*** Data excerpts Section Begins ***

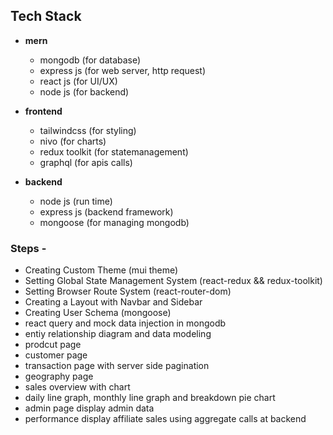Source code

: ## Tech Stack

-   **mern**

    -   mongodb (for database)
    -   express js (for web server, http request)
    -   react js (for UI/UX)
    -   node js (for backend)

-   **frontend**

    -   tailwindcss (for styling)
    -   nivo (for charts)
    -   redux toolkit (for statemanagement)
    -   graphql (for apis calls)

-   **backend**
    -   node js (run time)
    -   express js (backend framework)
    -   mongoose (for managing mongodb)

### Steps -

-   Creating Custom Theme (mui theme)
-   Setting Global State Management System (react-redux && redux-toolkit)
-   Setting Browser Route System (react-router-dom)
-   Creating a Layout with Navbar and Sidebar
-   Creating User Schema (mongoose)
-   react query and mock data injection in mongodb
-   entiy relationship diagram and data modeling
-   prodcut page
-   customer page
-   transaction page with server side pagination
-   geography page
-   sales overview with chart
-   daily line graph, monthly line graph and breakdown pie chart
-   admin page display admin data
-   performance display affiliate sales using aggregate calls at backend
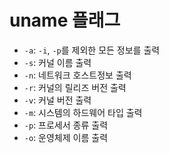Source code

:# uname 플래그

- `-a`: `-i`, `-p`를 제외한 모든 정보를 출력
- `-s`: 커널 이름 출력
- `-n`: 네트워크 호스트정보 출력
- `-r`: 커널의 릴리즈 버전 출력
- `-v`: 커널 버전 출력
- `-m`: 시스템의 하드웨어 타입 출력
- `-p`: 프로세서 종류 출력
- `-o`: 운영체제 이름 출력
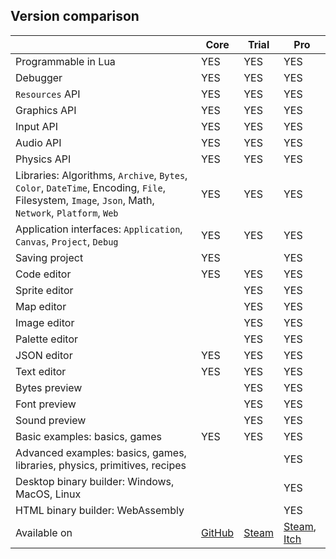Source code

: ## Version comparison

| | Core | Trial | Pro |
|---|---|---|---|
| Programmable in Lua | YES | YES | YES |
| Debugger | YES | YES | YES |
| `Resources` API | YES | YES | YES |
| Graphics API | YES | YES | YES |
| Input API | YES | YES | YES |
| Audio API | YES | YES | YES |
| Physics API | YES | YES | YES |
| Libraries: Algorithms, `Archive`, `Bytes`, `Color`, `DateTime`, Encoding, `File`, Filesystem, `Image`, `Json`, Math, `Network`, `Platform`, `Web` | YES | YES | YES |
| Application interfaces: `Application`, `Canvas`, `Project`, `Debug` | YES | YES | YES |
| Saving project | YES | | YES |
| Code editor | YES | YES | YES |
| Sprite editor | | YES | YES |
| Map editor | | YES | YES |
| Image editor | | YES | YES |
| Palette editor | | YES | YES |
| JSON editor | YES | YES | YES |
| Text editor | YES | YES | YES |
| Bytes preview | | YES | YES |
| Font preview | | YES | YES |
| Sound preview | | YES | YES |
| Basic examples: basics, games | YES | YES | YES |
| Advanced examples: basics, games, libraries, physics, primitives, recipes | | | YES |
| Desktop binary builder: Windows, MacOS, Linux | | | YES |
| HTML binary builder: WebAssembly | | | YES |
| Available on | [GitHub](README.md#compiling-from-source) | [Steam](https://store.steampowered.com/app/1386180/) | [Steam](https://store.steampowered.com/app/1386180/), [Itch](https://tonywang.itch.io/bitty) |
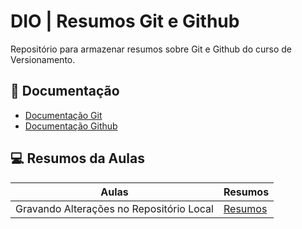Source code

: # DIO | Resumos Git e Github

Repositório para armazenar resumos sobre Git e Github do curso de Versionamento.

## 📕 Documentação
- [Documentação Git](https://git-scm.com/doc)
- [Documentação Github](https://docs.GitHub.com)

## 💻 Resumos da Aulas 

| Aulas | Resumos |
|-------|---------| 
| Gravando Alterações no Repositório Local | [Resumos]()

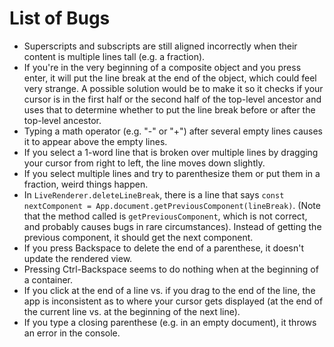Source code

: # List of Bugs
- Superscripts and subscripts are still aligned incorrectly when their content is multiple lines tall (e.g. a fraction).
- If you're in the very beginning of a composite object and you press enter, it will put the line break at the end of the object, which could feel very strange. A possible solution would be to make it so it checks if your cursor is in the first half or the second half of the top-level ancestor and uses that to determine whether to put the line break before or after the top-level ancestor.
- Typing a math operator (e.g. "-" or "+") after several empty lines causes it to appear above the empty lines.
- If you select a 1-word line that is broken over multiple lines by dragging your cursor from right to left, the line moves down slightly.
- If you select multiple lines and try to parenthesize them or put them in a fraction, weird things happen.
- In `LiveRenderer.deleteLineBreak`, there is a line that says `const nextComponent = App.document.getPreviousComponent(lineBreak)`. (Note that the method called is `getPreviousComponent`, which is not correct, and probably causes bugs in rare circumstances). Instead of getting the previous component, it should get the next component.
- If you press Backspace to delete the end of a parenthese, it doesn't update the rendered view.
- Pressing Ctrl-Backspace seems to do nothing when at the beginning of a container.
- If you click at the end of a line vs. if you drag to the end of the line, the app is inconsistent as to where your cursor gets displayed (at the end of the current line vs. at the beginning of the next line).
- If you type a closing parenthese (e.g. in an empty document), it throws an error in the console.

*** Data excerpts Section Ends ***

### Assignment:
With images omitted, retype the data word for word.

### The completed task:
Source code

: ## Tech Stack

-   **mern**

    -   mongodb (for database)
    -   express js (for web server, http request)
    -   react js (for UI/UX)
    -   node js (for backend)

-   **frontend**

    -   tailwindcss (for styling)
    -   nivo (for charts)
    -   redux toolkit (for statemanagement)
    -   graphql (for apis calls)

-   **backend**
    -   node js (run time)
    -   express js (backend framework)
    -   mongoose (for managing mongodb)

### Steps -

-   Creating Custom Theme (mui theme)
-   Setting Global State Management System (react-redux && redux-toolkit)
-   Setting Browser Route System (react-router-dom)
-   Creating a Layout with Navbar and Sidebar
-   Creating User Schema (mongoose)
-   react query and mock data injection in mongodb
-   entiy relationship diagram and data modeling
-   prodcut page
-   customer page
-   transaction page with server side pagination
-   geography page
-   sales overview with chart
-   daily line graph, monthly line graph and breakdown pie chart
-   admin page display admin data
-   performance display affiliate sales using aggregate calls at backend
Source code

:# uname 플래그

- `-a`: `-i`, `-p`를 제외한 모든 정보를 출력
- `-s`: 커널 이름 출력
- `-n`: 네트워크 호스트정보 출력
- `-r`: 커널의 릴리즈 버전 출력
- `-v`: 커널 버전 출력
- `-m`: 시스템의 하드웨어 타입 출력
- `-p`: 프로세서 종류 출력
- `-o`: 운영체제 이름 출력
Source code

: ## Version comparison

| | Core | Trial | Pro |
|---|---|---|---|
| Programmable in Lua | YES | YES | YES |
| Debugger | YES | YES | YES |
| `Resources` API | YES | YES | YES |
| Graphics API | YES | YES | YES |
| Input API | YES | YES | YES |
| Audio API | YES | YES | YES |
| Physics API | YES | YES | YES |
| Libraries: Algorithms, `Archive`, `Bytes`, `Color`, `DateTime`, Encoding, `File`, Filesystem, `Image`, `Json`, Math, `Network`, `Platform`, `Web` | YES | YES | YES |
| Application interfaces: `Application`, `Canvas`, `Project`, `Debug` | YES | YES | YES |
| Saving project | YES | | YES |
| Code editor | YES | YES | YES |
| Sprite editor | | YES | YES |
| Map editor | | YES | YES |
| Image editor | | YES | YES |
| Palette editor | | YES | YES |
| JSON editor | YES | YES | YES |
| Text editor | YES | YES | YES |
| Bytes preview | | YES | YES |
| Font preview | | YES | YES |
| Sound preview | | YES | YES |
| Basic examples: basics, games | YES | YES | YES |
| Advanced examples: basics, games, libraries, physics, primitives, recipes | | | YES |
| Desktop binary builder: Windows, MacOS, Linux | | | YES |
| HTML binary builder: WebAssembly | | | YES |
| Available on | [GitHub](README.md#compiling-from-source) | [Steam](https://store.steampowered.com/app/1386180/) | [Steam](https://store.steampowered.com/app/1386180/), [Itch](https://tonywang.itch.io/bitty) |
Source code

: # DIO | Resumos Git e Github

Repositório para armazenar resumos sobre Git e Github do curso de Versionamento.

## 📕 Documentação
- [Documentação Git](https://git-scm.com/doc)
- [Documentação Github](https://docs.GitHub.com)

## 💻 Resumos da Aulas 

| Aulas | Resumos |
|-------|---------| 
| Gravando Alterações no Repositório Local | [Resumos]()

Source code

: # List of Bugs
- Superscripts and subscripts are still aligned incorrectly when their content is multiple lines tall (e.g. a fraction).
- If you're in the very beginning of a composite object and you press enter, it will put the line break at the end of the object, which could feel very strange. A possible solution would be to make it so it checks if your cursor is in the first half or the second half of the top-level ancestor and uses that to determine whether to put the line break before or after the top-level ancestor.
- Typing a math operator (e.g. "-" or "+") after several empty lines causes it to appear above the empty lines.
- If you select a 1-word line that is broken over multiple lines by dragging your cursor from right to left, the line moves down slightly.
- If you select multiple lines and try to parenthesize them or put them in a fraction, weird things happen.
- In `LiveRenderer.deleteLineBreak`, there is a line that says `const nextComponent = App.document.getPreviousComponent(lineBreak)`. (Note that the method called is `getPreviousComponent`, which is not correct, and probably causes bugs in rare circumstances). Instead of getting the previous component, it should get the next component.
- If you press Backspace to delete the end of a parenthese, it doesn't update the rendered view.
- Pressing Ctrl-Backspace seems to do nothing when at the beginning of a container.
- If you click at the end of a line vs. if you drag to the end of the line, the app is inconsistent as to where your cursor gets displayed (at the end of the current line vs. at the beginning of the next line).
- If you type a closing parenthese (e.g. in an empty document), it throws an error in the console.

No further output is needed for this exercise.